→ Excerpted records:
Segment Open

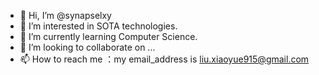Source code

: - 👋 Hi, I’m @synapselxy
- 👀 I’m interested in SOTA technologies.
- 🌱 I’m currently learning Computer Science.
- 💞️ I’m looking to collaborate on ...
- 📫 How to reach me ：my email_address is liu.xiaoyue915@gmail.com

<!---
synapselxy/synapselxy is a ✨ special ✨ repository because its `README.md` (this file) appears on your GitHub profile.
You can click the Preview link to take a look at your changes.
--->
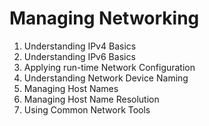 # Managing Networking

1. Understanding IPv4 Basics&#x20;
2. Understanding IPv6 Basics&#x20;
3. Applying run-time Network Configuration&#x20;
4. Understanding Network Device Naming
5. Managing Host Names&#x20;
6. Managing Host Name Resolution&#x20;
7. Using Common Network Tools

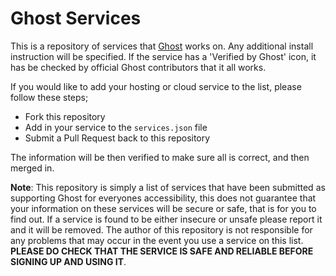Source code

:Ghost Services
===============

This is a repository of services that [Ghost](http://ghost.org) works on. Any additional install instruction will be specified. If the service has a 'Verified by Ghost' icon, it has be checked by official Ghost contributors that it all works.

If you would like to add your hosting or cloud service to the list, please follow these steps;

* Fork this repository
* Add in your service to the `services.json` file
* Submit a Pull Request back to this repository

The information will be then verified to make sure all is correct, and then merged in.

**Note**: This repository is simply a list of services that have been submitted as supporting Ghost for everyones accessibility, this does not guarantee that your information on these services will be secure or safe, that is for you to find out. If a service is found to be either insecure or unsafe please report it and it will be removed. The author of this repository is not responsible for any problems that may occur in the event you use a service on this list.
**PLEASE DO CHECK THAT THE SERVICE IS SAFE AND RELIABLE BEFORE SIGNING UP AND USING IT**.
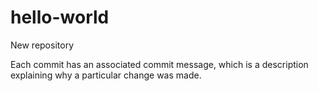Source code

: # hello-world
New repository


Each commit has an associated commit message, which is a description explaining why a particular change was made. 
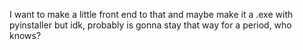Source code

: I want to make a little front end to that and maybe make it a .exe with pyinstaller but idk, probably is gonna stay that way for a period, who knows?
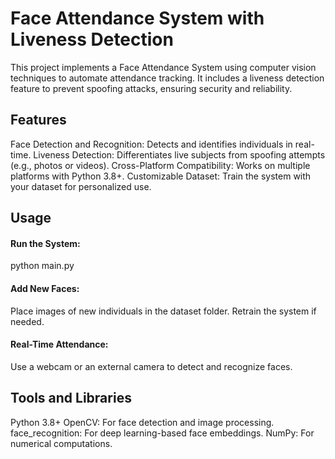 # Face Attendance System with Liveness Detection

This project implements a Face Attendance System using computer vision techniques to automate attendance tracking. It includes a liveness detection feature to prevent spoofing attacks, ensuring security and reliability.

## Features
Face Detection and Recognition: Detects and identifies individuals in real-time.
Liveness Detection: Differentiates live subjects from spoofing attempts (e.g., photos or videos).
Cross-Platform Compatibility: Works on multiple platforms with Python 3.8+.
Customizable Dataset: Train the system with your dataset for personalized use.

## Usage
#### Run the System:
python main.py

#### Add New Faces:
Place images of new individuals in the dataset folder.
Retrain the system if needed.

#### Real-Time Attendance:
Use a webcam or an external camera to detect and recognize faces.

## Tools and Libraries
Python 3.8+
OpenCV: For face detection and image processing.
face_recognition: For deep learning-based face embeddings.
NumPy: For numerical computations.
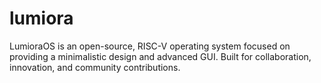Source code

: # lumiora
LumioraOS is an open-source, RISC-V operating system focused on providing a minimalistic design and advanced GUI. Built for collaboration, innovation, and community contributions.
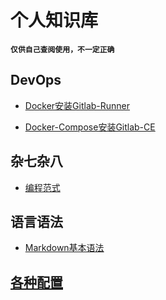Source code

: # 个人知识库

**`仅供自己查阅使用，不一定正确`**

## DevOps

 - [Docker安装Gitlab-Runner](/knowledge/devops/install_gitlab-runner.md)

 - [Docker-Compose安装Gitlab-CE](/knowledge/devops/install_gitlab-ce.md)

## 杂七杂八

 - [编程范式](/knowledge/other/programming_paradigm.md)

## 语言语法

 - [Markdown基本语法](/knowledge/syntax/markdown.md)

## [各种配置](/knowledge/configuration/)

Segment Closed

→ To do: Omit the pictures, then give all the lines above again exactly.

→ Response below:
Source code

: - 👋 Hi, I’m @synapselxy
- 👀 I’m interested in SOTA technologies.
- 🌱 I’m currently learning Computer Science.
- 💞️ I’m looking to collaborate on ...
- 📫 How to reach me ：my email_address is liu.xiaoyue915@gmail.com

<!---
synapselxy/synapselxy is a ✨ special ✨ repository because its `README.md` (this file) appears on your GitHub profile.
You can click the Preview link to take a look at your changes.
--->
 # Managing Networking

1. Understanding IPv4 Basics&#x20;
2. Understanding IPv6 Basics&#x20;
3. Applying run-time Network Configuration&#x20;
4. Understanding Network Device Naming
5. Managing Host Names&#x20;
6. Managing Host Name Resolution&#x20;
7. Using Common Network Tools

Source code

:Ghost Services
===============

This is a repository of services that [Ghost](http://ghost.org) works on. Any additional install instruction will be specified. If the service has a 'Verified by Ghost' icon, it has be checked by official Ghost contributors that it all works.

If you would like to add your hosting or cloud service to the list, please follow these steps;

* Fork this repository
* Add in your service to the `services.json` file
* Submit a Pull Request back to this repository

The information will be then verified to make sure all is correct, and then merged in.

**Note**: This repository is simply a list of services that have been submitted as supporting Ghost for everyones accessibility, this does not guarantee that your information on these services will be secure or safe, that is for you to find out. If a service is found to be either insecure or unsafe please report it and it will be removed. The author of this repository is not responsible for any problems that may occur in the event you use a service on this list.
**PLEASE DO CHECK THAT THE SERVICE IS SAFE AND RELIABLE BEFORE SIGNING UP AND USING IT**.
Source code

: # hello-world
New repository


Each commit has an associated commit message, which is a description explaining why a particular change was made. 
Source code

: I want to make a little front end to that and maybe make it a .exe with pyinstaller but idk, probably is gonna stay that way for a period, who knows?
 # Face Attendance System with Liveness Detection

This project implements a Face Attendance System using computer vision techniques to automate attendance tracking. It includes a liveness detection feature to prevent spoofing attacks, ensuring security and reliability.

## Features
Face Detection and Recognition: Detects and identifies individuals in real-time.
Liveness Detection: Differentiates live subjects from spoofing attempts (e.g., photos or videos).
Cross-Platform Compatibility: Works on multiple platforms with Python 3.8+.
Customizable Dataset: Train the system with your dataset for personalized use.

## Usage
#### Run the System:
python main.py

#### Add New Faces:
Place images of new individuals in the dataset folder.
Retrain the system if needed.

#### Real-Time Attendance:
Use a webcam or an external camera to detect and recognize faces.

## Tools and Libraries
Python 3.8+
OpenCV: For face detection and image processing.
face_recognition: For deep learning-based face embeddings.
NumPy: For numerical computations.
Source code

: # lumiora
LumioraOS is an open-source, RISC-V operating system focused on providing a minimalistic design and advanced GUI. Built for collaboration, innovation, and community contributions.
Source code

: # 个人知识库

**`仅供自己查阅使用，不一定正确`**

## DevOps

 - [Docker安装Gitlab-Runner](/knowledge/devops/install_gitlab-runner.md)

 - [Docker-Compose安装Gitlab-CE](/knowledge/devops/install_gitlab-ce.md)

## 杂七杂八

 - [编程范式](/knowledge/other/programming_paradigm.md)

## 语言语法

 - [Markdown基本语法](/knowledge/syntax/markdown.md)

## [各种配置](/knowledge/configuration/)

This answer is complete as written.